Bosnian Cardinal Joins Others in Expressing Concern for German Synod
A Bosnian cardinal has said that the “exotic ideas” of Germany’s “Synodal Way” are alien to a Church that survived communism.
Cardinal Vinko Puljic was asked in a interview with the German Maria 1.0 initiative whether Catholics in his Archdiocese of Sarajevo were engaged with issues such as women’s ordination and the abolition of clerical celibacy.
He said: “A Church that has weathered the challenge of communism does not have such exotic ideas. Indeed, such attitudes offend and astonish our believers. We cannot understand a Church in which sacrifice is a foreign word and there is a Jesus without a cross.”
He continued: “There can be discussions on any subject, but based on the Gospel and not based on secularism and relativism. Religious arbitrariness has made itself at home in the life of the Church, but we must return to the original Gospel.”
The 75-year-old cardinal has served as archbishop of Sarajevo since 1991. Born in Banja Luka in 1945, he experienced both communist rule and the violent break-up of Yugoslavia.
Maria 1.0 asked Puljic what advice he would give the German bishops amid concerns that the Synodal Way could lead to a schism in the Church.
“It only remains for me to pray to the Holy Spirit so that he enlightens everyone personally and all together, especially those who lead the Church in Germany,” he replied.
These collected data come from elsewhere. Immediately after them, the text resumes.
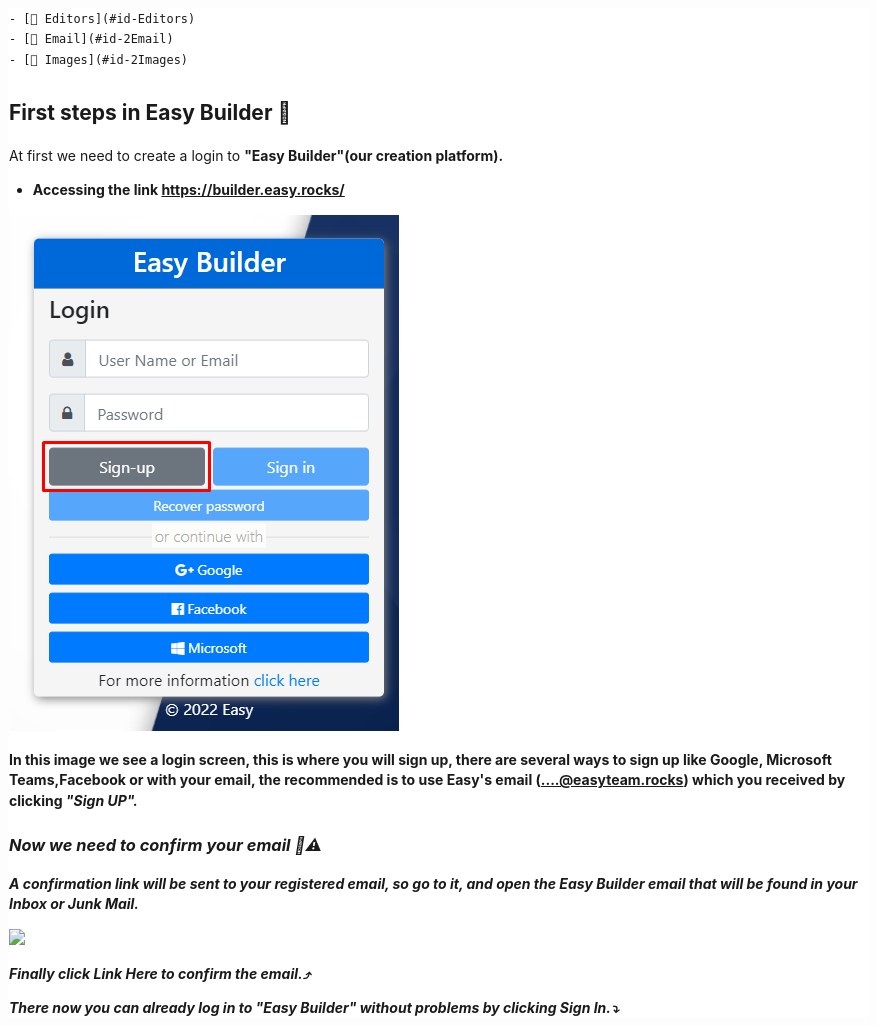     - [🧰 Editors](#id-Editors)
    - [🧰 Email](#id-2Email)
    - [🧰 Images](#id-2Images)

<div id='id-frist'/>

## First steps in Easy Builder 🦶
<p>At first we need to create a login to <b>"Easy Builder"(our creation platform).<p>
    
- Accessing the link https://builder.easy.rocks/
    
<img src="./BuilderImages/login.png">

 In this image we see a login screen, this is where you will sign up, there are several ways to sign up like Google, Microsoft Teams,Facebook or with your email, the recommended is to use Easy's email (....@easyteam.rocks) which you received by clicking <i>"Sign UP".
    
  
### Now we need to confirm your email 📧⚠️
A confirmation link will be sent to your registered email, so go to it, and open the Easy Builder email that will be found in your Inbox or Junk Mail.

<img src="https://user-images.githubusercontent.com/81401104/114757978-d9a00280-9d32-11eb-9a5b-e0e30040c51c.png">

Finally click _Link Here_ to confirm the email.⤴️
    
There now you can already log in to <b>"Easy Builder"</b> without problems by clicking _Sign In_.⤵️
“May the divine come first. I would not pretend to be a judge, but I cannot accept such views.”
CNA Deutsch, CNA’s German-language news partner, noted that Puljic joins a growing number of bishops outside Germany voicing alarm at the Synodal Way and other developments in the German Church.
They include Australian Cardinal George Pell, Italian Cardinal Camillo Ruini, Archbishop Salvatore Cordileone of San Francisco, Archbishop Samuel Aquila of Denver, Bishop Philip Egan of Portsmouth, England, and Bishop José Ignacio Munilla Aguirre of San Sebastián, Spain.
The Synodal Way is a controversial process bringing together German bishops and lay people to discuss four main topics: the way power is exercised in the Church; sexual morality; the priesthood; and the role of women.
The German bishops initially said that the process would end with a series of “binding” votes – raising concerns at the Vatican that the resolutions might challenge the Church’s teaching and discipline.
The Vatican sent a letter to the German bishops declaring that the plans were “not ecclesiologically valid.”
After a back and forth between the bishops’ conference and Vatican officials, the Synodal Way began on Dec 1, 2019. It is expected to end in February 2022.
German Catholics recently held a day of protest against the Vatican’s declaration in March that the Church does not have the power to bless same-sex unions.
Priests and pastoral workers defied the Vatican by conducting blessing ceremonies attended by same-sex couples.
Following the Vatican intervention, several German bishops expressed support for blessings of same-sex couples, while churches displayed LGBT pride flags, and a group of more than 200 theology professors signed a statement criticising the Vatican.
Maria 1.0 asked Cardinal Pulji? how he thought Pope Francis would respond to the Church in Germany.
“I can neither predict nor influence what the pope will do. If he should ask for my opinion, I will make clear to him the opinion of the suffering Church,” he commented.